:: STORED DATA ::

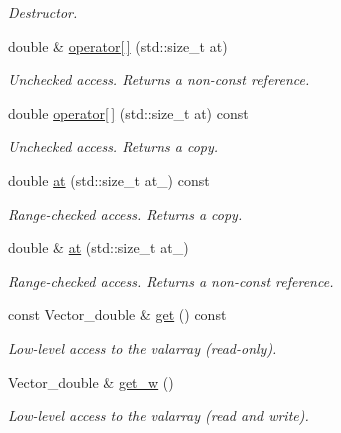\begin{DoxyCompactItemize}
\begin{DoxyCompactList}\small\item\em Destructor. \item\end{DoxyCompactList}\item 
double \& \hyperlink{classSection_a6f6e72115cb253df1316c2005156fd29}{operator\mbox{[}$\,$\mbox{]}} (std::size\_\-t at)
\begin{DoxyCompactList}\small\item\em Unchecked access. Returns a non-\/const reference. \item\end{DoxyCompactList}\item 
double \hyperlink{classSection_a721b8cf4b65cd5a80f4ad3bb28a24b65}{operator\mbox{[}$\,$\mbox{]}} (std::size\_\-t at) const 
\begin{DoxyCompactList}\small\item\em Unchecked access. Returns a copy. \item\end{DoxyCompactList}\item 
double \hyperlink{classSection_ab98c2b404571d18fe6d48ae2284fe858}{at} (std::size\_\-t at\_\-) const 
\begin{DoxyCompactList}\small\item\em Range-\/checked access. Returns a copy. \item\end{DoxyCompactList}\item 
double \& \hyperlink{classSection_a5b506d0c6ec0fe3ad938198748f6f9c9}{at} (std::size\_\-t at\_\-)
\begin{DoxyCompactList}\small\item\em Range-\/checked access. Returns a non-\/const reference. \item\end{DoxyCompactList}\item 
const Vector\_\-double \& \hyperlink{classSection_ac807068714bffde739c88ab9fde0606a}{get} () const 
\begin{DoxyCompactList}\small\item\em Low-\/level access to the valarray (read-\/only). \item\end{DoxyCompactList}\item 
Vector\_\-double \& \hyperlink{classSection_acdd69b0abf2d2ffd9c85cf3736437c28}{get\_\-w} ()
\begin{DoxyCompactList}\small\item\em Low-\/level access to the valarray (read and write). \item\end{DoxyCompactList}\item 

\end{DoxyCompactItemize}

:::

TASK GOAL:
Every line in the material above that has the word "operator" should be copied.

WRITTEN RESPONSE:
double \& \hyperlink{classSection_a6f6e72115cb253df1316c2005156fd29}{operator\mbox{[}$\,$\mbox{]}} (std::size\_\-t at)
double \hyperlink{classSection_a721b8cf4b65cd5a80f4ad3bb28a24b65}{operator\mbox{[}$\,$\mbox{]}} (std::size\_\-t at) const 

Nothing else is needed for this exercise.